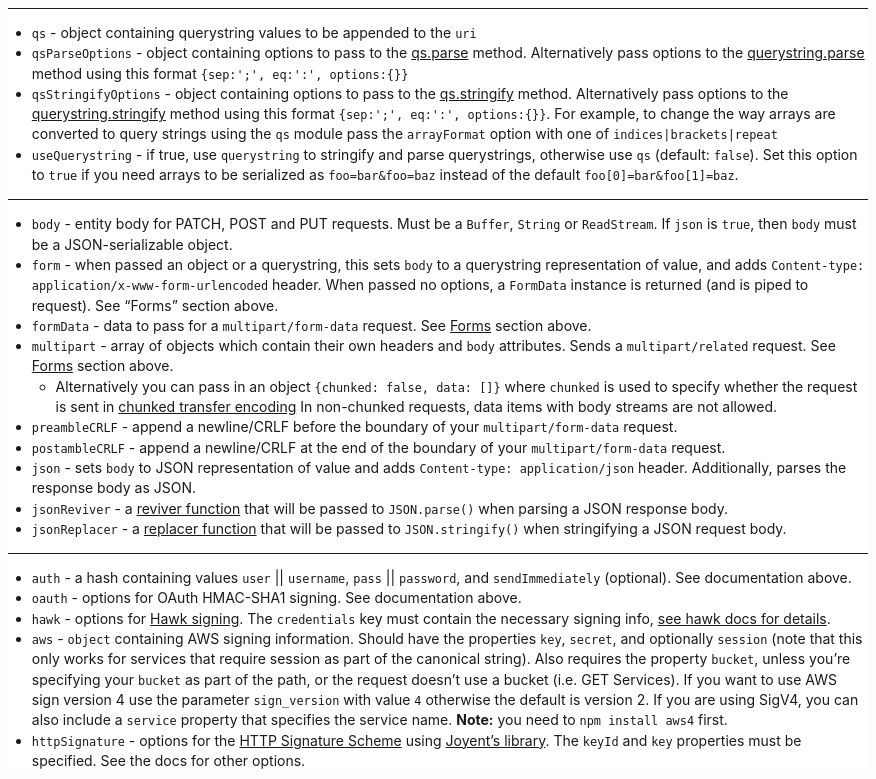 ------------------------------------------------------------------------

-   `qs` - object containing querystring values to be appended to the `uri`
-   `qsParseOptions` - object containing options to pass to the [qs.parse](https://github.com/hapijs/qs#parsing-objects) method. Alternatively pass options to the [querystring.parse](https://nodejs.org/docs/v0.12.0/api/querystring.html#querystring_querystring_parse_str_sep_eq_options) method using this format `{sep:';', eq:':', options:{}}`
-   `qsStringifyOptions` - object containing options to pass to the [qs.stringify](https://github.com/hapijs/qs#stringifying) method. Alternatively pass options to the [querystring.stringify](https://nodejs.org/docs/v0.12.0/api/querystring.html#querystring_querystring_stringify_obj_sep_eq_options) method using this format `{sep:';', eq:':', options:{}}`. For example, to change the way arrays are converted to query strings using the `qs` module pass the `arrayFormat` option with one of `indices|brackets|repeat`
-   `useQuerystring` - if true, use `querystring` to stringify and parse querystrings, otherwise use `qs` (default: `false`). Set this option to `true` if you need arrays to be serialized as `foo=bar&foo=baz` instead of the default `foo[0]=bar&foo[1]=baz`.

------------------------------------------------------------------------

-   `body` - entity body for PATCH, POST and PUT requests. Must be a `Buffer`, `String` or `ReadStream`. If `json` is `true`, then `body` must be a JSON-serializable object.
-   `form` - when passed an object or a querystring, this sets `body` to a querystring representation of value, and adds `Content-type: application/x-www-form-urlencoded` header. When passed no options, a `FormData` instance is returned (and is piped to request). See “Forms” section above.
-   `formData` - data to pass for a `multipart/form-data` request. See [Forms](#forms) section above.
-   `multipart` - array of objects which contain their own headers and `body` attributes. Sends a `multipart/related` request. See [Forms](#forms) section above.
    -   Alternatively you can pass in an object `{chunked: false, data: []}` where `chunked` is used to specify whether the request is sent in [chunked transfer encoding](https://en.wikipedia.org/wiki/Chunked_transfer_encoding) In non-chunked requests, data items with body streams are not allowed.
-   `preambleCRLF` - append a newline/CRLF before the boundary of your `multipart/form-data` request.
-   `postambleCRLF` - append a newline/CRLF at the end of the boundary of your `multipart/form-data` request.
-   `json` - sets `body` to JSON representation of value and adds `Content-type: application/json` header. Additionally, parses the response body as JSON.
-   `jsonReviver` - a [reviver function](https://developer.mozilla.org/en-US/docs/Web/JavaScript/Reference/Global_Objects/JSON/parse) that will be passed to `JSON.parse()` when parsing a JSON response body.
-   `jsonReplacer` - a [replacer function](https://developer.mozilla.org/en-US/docs/Web/JavaScript/Reference/Global_Objects/JSON/stringify) that will be passed to `JSON.stringify()` when stringifying a JSON request body.

------------------------------------------------------------------------

-   `auth` - a hash containing values `user` || `username`, `pass` || `password`, and `sendImmediately` (optional). See documentation above.
-   `oauth` - options for OAuth HMAC-SHA1 signing. See documentation above.
-   `hawk` - options for [Hawk signing](https://github.com/hueniverse/hawk). The `credentials` key must contain the necessary signing info, [see hawk docs for details](https://github.com/hueniverse/hawk#usage-example).
-   `aws` - `object` containing AWS signing information. Should have the properties `key`, `secret`, and optionally `session` (note that this only works for services that require session as part of the canonical string). Also requires the property `bucket`, unless you’re specifying your `bucket` as part of the path, or the request doesn’t use a bucket (i.e. GET Services). If you want to use AWS sign version 4 use the parameter `sign_version` with value `4` otherwise the default is version 2. If you are using SigV4, you can also include a `service` property that specifies the service name. **Note:** you need to `npm install aws4` first.
-   `httpSignature` - options for the [HTTP Signature Scheme](https://github.com/joyent/node-http-signature/blob/master/http_signing.md) using [Joyent’s library](https://github.com/joyent/node-http-signature). The `keyId` and `key` properties must be specified. See the docs for other options.
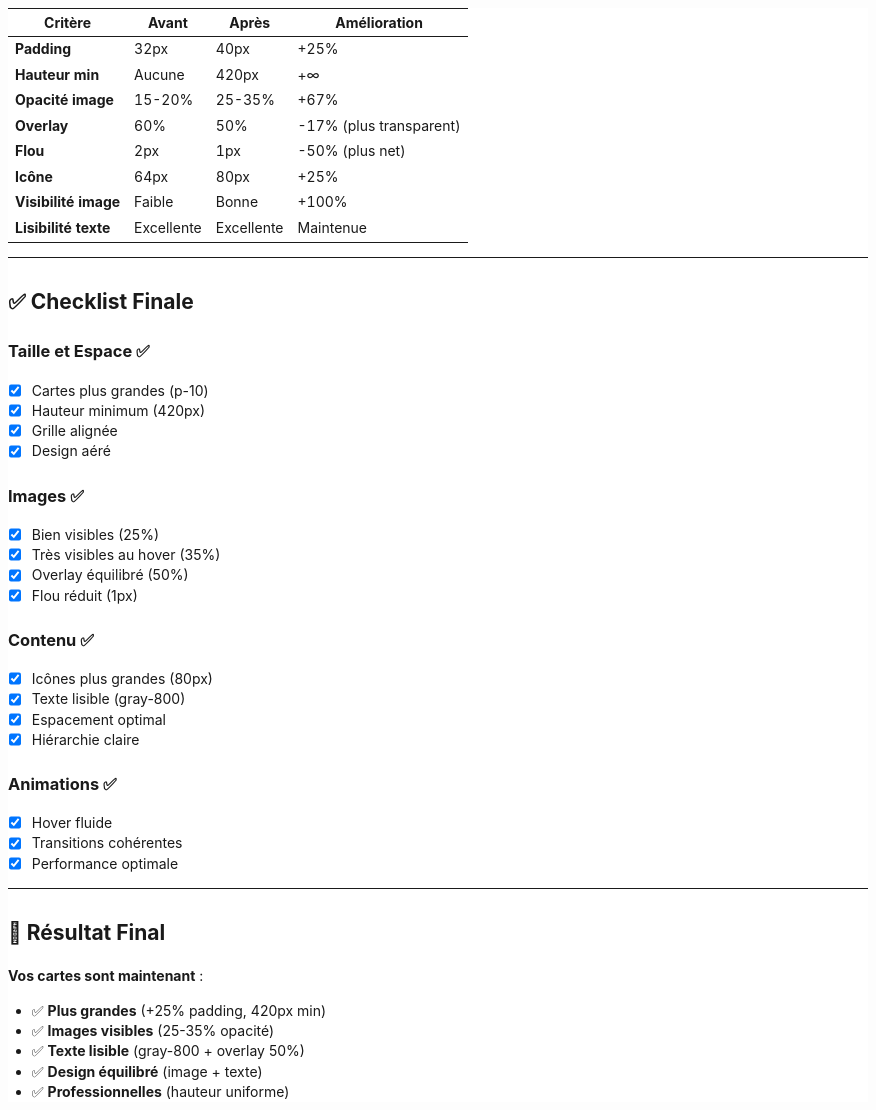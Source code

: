 | Critère | Avant | Après | Amélioration |
|---------|-------|-------|--------------|
| **Padding** | 32px | 40px | +25% |
| **Hauteur min** | Aucune | 420px | +∞ |
| **Opacité image** | 15-20% | 25-35% | +67% |
| **Overlay** | 60% | 50% | -17% (plus transparent) |
| **Flou** | 2px | 1px | -50% (plus net) |
| **Icône** | 64px | 80px | +25% |
| **Visibilité image** | Faible | Bonne | +100% |
| **Lisibilité texte** | Excellente | Excellente | Maintenue |

---

## ✅ Checklist Finale

### **Taille et Espace** ✅
- [x] Cartes plus grandes (p-10)
- [x] Hauteur minimum (420px)
- [x] Grille alignée
- [x] Design aéré

### **Images** ✅
- [x] Bien visibles (25%)
- [x] Très visibles au hover (35%)
- [x] Overlay équilibré (50%)
- [x] Flou réduit (1px)

### **Contenu** ✅
- [x] Icônes plus grandes (80px)
- [x] Texte lisible (gray-800)
- [x] Espacement optimal
- [x] Hiérarchie claire

### **Animations** ✅
- [x] Hover fluide
- [x] Transitions cohérentes
- [x] Performance optimale

---

## 🎉 Résultat Final

**Vos cartes sont maintenant** :
- ✅ **Plus grandes** (+25% padding, 420px min)
- ✅ **Images visibles** (25-35% opacité)
- ✅ **Texte lisible** (gray-800 + overlay 50%)
- ✅ **Design équilibré** (image + texte)
- ✅ **Professionnelles** (hauteur uniforme)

● ● ● ● ●

Work to complete - Retype the portion of the data above that starts on the line with "array of objects" and finishes on the line with "are not allowed.", including both of those lines.

Reply -
-   `multipart` - array of objects which contain their own headers and `body` attributes. Sends a `multipart/related` request. See [Forms](#forms) section above.
    -   Alternatively you can pass in an object `{chunked: false, data: []}` where `chunked` is used to specify whether the request is sent in [chunked transfer encoding](https://en.wikipedia.org/wiki/Chunked_transfer_encoding) In non-chunked requests, data items with body streams are not allowed.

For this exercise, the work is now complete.